10. «ВСЕ НЫНЕ ЖИВУЩИЕ МОГУТ ИЗБЕЖАТЬ СМЕРТИ»

   Как только баржа оказалась у причала, стражники стали ходить среди пленников, сообщая им, что те могут покинуть госпиталь, что они теперь свободны.
   — Это город свободных людей, — мрачно усмехались они. — Сами распоряжайтесь своими жизнями. Никто не отвечает за них, кроме вас.
   — Ах если бы Туллус подождал! — с горечью проговорил Пандарас. — И он, и его товарищи получили бы все, что хотели.
   Многие пленники с недоверием отнеслись к словам стражников, опасаясь ловушки. Один даже сошел с ума и отказывался уходить, когда стражники силком пихали его на корму, где были установлены сходни. Он уселся в центре палубы, обхватив грудь руками, раскачиваясь из стороны в сторону и непрерывно повизгивая. Подошедший охранник убил его выстрелом в голову, а труп невозмутимо перевалил через борт.

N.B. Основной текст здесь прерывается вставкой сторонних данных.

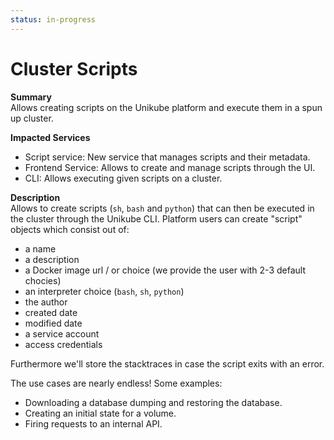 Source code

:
 ```yaml
---
status: in-progress
---
```


# Cluster Scripts

**Summary**  
Allows creating scripts on the Unikube platform and execute them in a spun up cluster.

**Impacted Services**  
- Script service: New service that manages scripts and their metadata.
- Frontend Service: Allows to create and manage scripts through the UI.
- CLI: Allows executing given scripts on a cluster.

**Description**  
Allows to create scripts (`sh`, `bash` and `python`) that can then be executed in the cluster
through the Unikube CLI.
Platform users can create "script" objects which consist out of:
- a name
- a description
- a Docker image url / or choice (we provide the user with 2-3 default chocies)
- an interpreter choice (`bash`, `sh`, `python`)
- the author
- created date
- modified date
- a service account
- access credentials

Furthermore we'll store the stacktraces in case the script exits with an error.

The use cases are nearly endless! Some examples:

- Downloading a database dumping and restoring the database.
- Creating an initial state for a volume.
- Firing requests to an internal API.
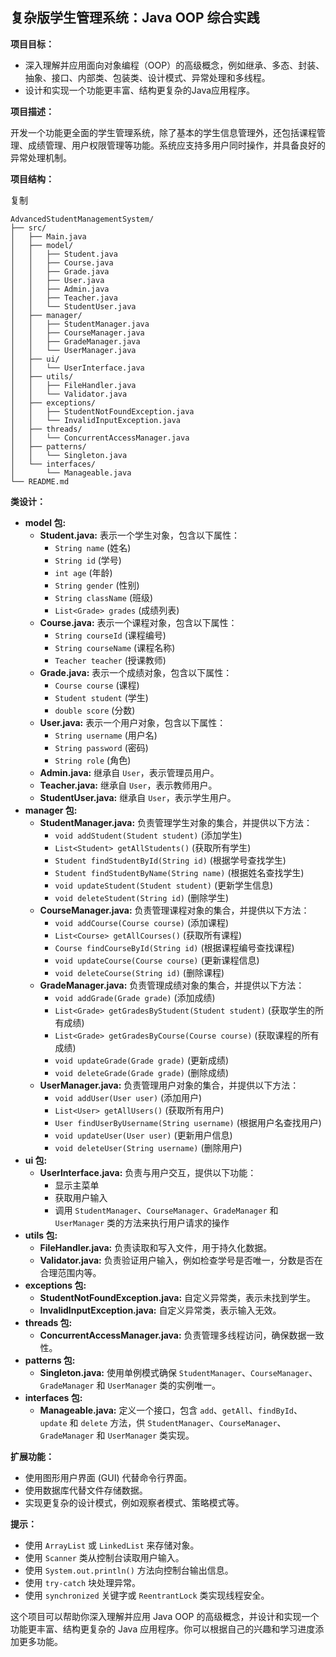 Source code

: ## 复杂版学生管理系统：Java OOP 综合实践

**项目目标：**

- 深入理解并应用面向对象编程（OOP）的高级概念，例如继承、多态、封装、抽象、接口、内部类、包装类、设计模式、异常处理和多线程。
- 设计和实现一个功能更丰富、结构更复杂的Java应用程序。

**项目描述：**

开发一个功能更全面的学生管理系统，除了基本的学生信息管理外，还包括课程管理、成绩管理、用户权限管理等功能。系统应支持多用户同时操作，并具备良好的异常处理机制。

**项目结构：**

复制

```
AdvancedStudentManagementSystem/
├── src/
│   ├── Main.java
│   ├── model/
│   │   ├── Student.java
│   │   ├── Course.java
│   │   ├── Grade.java
│   │   ├── User.java
│   │   ├── Admin.java
│   │   ├── Teacher.java
│   │   └── StudentUser.java
│   ├── manager/
│   │   ├── StudentManager.java
│   │   ├── CourseManager.java
│   │   ├── GradeManager.java
│   │   └── UserManager.java
│   ├── ui/
│   │   └── UserInterface.java
│   ├── utils/
│   │   ├── FileHandler.java
│   │   └── Validator.java
│   ├── exceptions/
│   │   ├── StudentNotFoundException.java
│   │   └── InvalidInputException.java
│   ├── threads/
│   │   └── ConcurrentAccessManager.java
│   ├── patterns/
│   │   └── Singleton.java
│   └── interfaces/
│       └── Manageable.java
└── README.md
```

**类设计：**

- **model 包:**
  - **Student.java:** 表示一个学生对象，包含以下属性：
    - `String name` (姓名)
    - `String id` (学号)
    - `int age` (年龄)
    - `String gender` (性别)
    - `String className` (班级)
    - `List<Grade> grades` (成绩列表)
  - **Course.java:** 表示一个课程对象，包含以下属性：
    - `String courseId` (课程编号)
    - `String courseName` (课程名称)
    - `Teacher teacher` (授课教师)
  - **Grade.java:** 表示一个成绩对象，包含以下属性：
    - `Course course` (课程)
    - `Student student` (学生)
    - `double score` (分数)
  - **User.java:** 表示一个用户对象，包含以下属性：
    - `String username` (用户名)
    - `String password` (密码)
    - `String role` (角色)
  - **Admin.java:** 继承自 `User`，表示管理员用户。
  - **Teacher.java:** 继承自 `User`，表示教师用户。
  - **StudentUser.java:** 继承自 `User`，表示学生用户。
- **manager 包:**
  - **StudentManager.java:** 负责管理学生对象的集合，并提供以下方法：
    - `void addStudent(Student student)` (添加学生)
    - `List<Student> getAllStudents()` (获取所有学生)
    - `Student findStudentById(String id)` (根据学号查找学生)
    - `Student findStudentByName(String name)` (根据姓名查找学生)
    - `void updateStudent(Student student)` (更新学生信息)
    - `void deleteStudent(String id)` (删除学生)
  - **CourseManager.java:** 负责管理课程对象的集合，并提供以下方法：
    - `void addCourse(Course course)` (添加课程)
    - `List<Course> getAllCourses()` (获取所有课程)
    - `Course findCourseById(String id)` (根据课程编号查找课程)
    - `void updateCourse(Course course)` (更新课程信息)
    - `void deleteCourse(String id)` (删除课程)
  - **GradeManager.java:** 负责管理成绩对象的集合，并提供以下方法：
    - `void addGrade(Grade grade)` (添加成绩)
    - `List<Grade> getGradesByStudent(Student student)` (获取学生的所有成绩)
    - `List<Grade> getGradesByCourse(Course course)` (获取课程的所有成绩)
    - `void updateGrade(Grade grade)` (更新成绩)
    - `void deleteGrade(Grade grade)` (删除成绩)
  - **UserManager.java:** 负责管理用户对象的集合，并提供以下方法：
    - `void addUser(User user)` (添加用户)
    - `List<User> getAllUsers()` (获取所有用户)
    - `User findUserByUsername(String username)` (根据用户名查找用户)
    - `void updateUser(User user)` (更新用户信息)
    - `void deleteUser(String username)` (删除用户)
- **ui 包:**
  - **UserInterface.java:** 负责与用户交互，提供以下功能：
    - 显示主菜单
    - 获取用户输入
    - 调用 `StudentManager`、`CourseManager`、`GradeManager` 和 `UserManager` 类的方法来执行用户请求的操作
- **utils 包:**
  - **FileHandler.java:** 负责读取和写入文件，用于持久化数据。
  - **Validator.java:** 负责验证用户输入，例如检查学号是否唯一，分数是否在合理范围内等。
- **exceptions 包:**
  - **StudentNotFoundException.java:** 自定义异常类，表示未找到学生。
  - **InvalidInputException.java:** 自定义异常类，表示输入无效。
- **threads 包:**
  - **ConcurrentAccessManager.java:** 负责管理多线程访问，确保数据一致性。
- **patterns 包:**
  - **Singleton.java:** 使用单例模式确保 `StudentManager`、`CourseManager`、`GradeManager` 和 `UserManager` 类的实例唯一。
- **interfaces 包:**
  - **Manageable.java:** 定义一个接口，包含 `add`、`getAll`、`findById`、`update` 和 `delete` 方法，供 `StudentManager`、`CourseManager`、`GradeManager` 和 `UserManager` 类实现。

**扩展功能：**

- 使用图形用户界面 (GUI) 代替命令行界面。
- 使用数据库代替文件存储数据。
- 实现更复杂的设计模式，例如观察者模式、策略模式等。

**提示：**

- 使用 `ArrayList` 或 `LinkedList` 来存储对象。
- 使用 `Scanner` 类从控制台读取用户输入。
- 使用 `System.out.println()` 方法向控制台输出信息。
- 使用 `try-catch` 块处理异常。
- 使用 `synchronized` 关键字或 `ReentrantLock` 类实现线程安全。

这个项目可以帮助你深入理解并应用 Java OOP 的高级概念，并设计和实现一个功能更丰富、结构更复杂的 Java 应用程序。你可以根据自己的兴趣和学习进度添加更多功能。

   После этого инцидента у пленников не осталось выбора, кроме как собрать свои скудные пожитки и спуститься в город.
   Когда-то Баус выглядел как пестрое лоскутное одеяло, сшитое из маленьких рожиц и отлогих холмов, но потом, уже во времена еретиков, проложили новые дороги без учета традиционного ландшафта, и многие рощи оказались вырублены. В тех, что остались, свалили самые крупные деревья, плетеные висячие дома аборигенов потеряли свою опору и исчезли, и их заменила беспорядочная толчея палаток и шатров.
   Сточные воды бежали прямо в открытых каналах, зачастую перегороженных трупами людей и животных. В воздухе висела дымка от тысяч костров. Летающие платформы, караваны тягловых животных, толпы людей запрудили рыжие от глины дороги, освещенные яркими дуговыми лампами, свисающими с оголенных стволов деревьев. Паровые повозки скрипели, грохотали и извергали клубы вонючего дыма, за ними тащились по три-четыре перегруженных трейлера. Вдоль дорог тянулась бесконечная цепь лавок, таверн, игорных притонов, борделей с ярко раскрашенными фальшивыми фасадами; зазывалы и приказчики взывали к толпам с платформ, балконов, из открытых окон. Очень много аптек, клиник, хирургических кабинетов. Предложения самые таинственные; на одном написано: ПОГРУЖЕНИЕ ВСЕГО ТЕЛА, на другом ВНУТРЕННЕЕ ОСУШЕНИЕ. Над потоками людей роились машины, мечась по своим таинственным делам. А высоко в небе горели огромные лозунги, каждая буква ростом с человека: ЛОВИ МГНОВЕНИЕ! ВСЕ НЫНЕ ЖИВУЩИЕ МОГУТ ИЗБЕЖАТЬ СМЕРТИ! Еще выше, на фоне оранжевого свечения неба, тянулись цепочки резко очерченных теней — архипелаги летающих садов, где когда-то жили святые мудрецы Бауса.
   Пандарас устал, левая рука страшно болела. Тибор снял с культи квазиживую повязку, оставив только легкий бинт. Пандарас молча шел за иеродулом, не задавая никаких вопросов, и вскоре обнаружил, что они оказались среди остатков городского священного леса. Посаженные кольцом гигантские секвойи, о которых говорили, что они одного возраста с миром, были срублены. Десятки людей при свете костров отпиливали ветви с их стволов, но оракул был по-прежнему на месте.
   Огромный черный диск в десять раз выше Пандараса стоял в центре большой круглой платформы, изготовленной из сотни различных видов древесины. Платформу исчертили обуглившиеся рвы от ударов лучевого оружия, усеяли тысячи вмятин и дыр от срикошетивших пуль и шрапнели; в древних полированных досках были высечены проклятия и кабалистические знаки, но сам черный диск оракула, который лишь частично принадлежал этому миру, оставался в неприкосновенности.
   Пандарас присел на край платформы, на доски, до блеска отполированные шагами миллионов паломников и просителей.
   — Зачем мы сюда пришли? — устало спросил он.
   — Нам сказали, что ничего не запрещено, маленький господин, — спокойно ответил Тибор. — Значит, по-прежнему можно пойти и посоветоваться с оракулом.
   — Что толку, если нет жреца, — махнул рукой Пандарас, а потом до него дошло, и он спросил:
   — Так он станет с тобой разговаривать?
   — Аватару из этого оракула уничтожили десять тысяч лет назад, в ходе войн Эпохи Мятежа, но оракул все еще действует.
   Пандарас сидел в тени у периметра платформы, а Тибор тем временем пробовал пообщаться с оракулом, Пандарас собирался его посторожить, но было уже далеко за полночь, а он очень устал. Он заснул, а потом резко очнулся и увидел, что иеродул сидит перед ним на корточках, а по груди разливается знакомое тепло.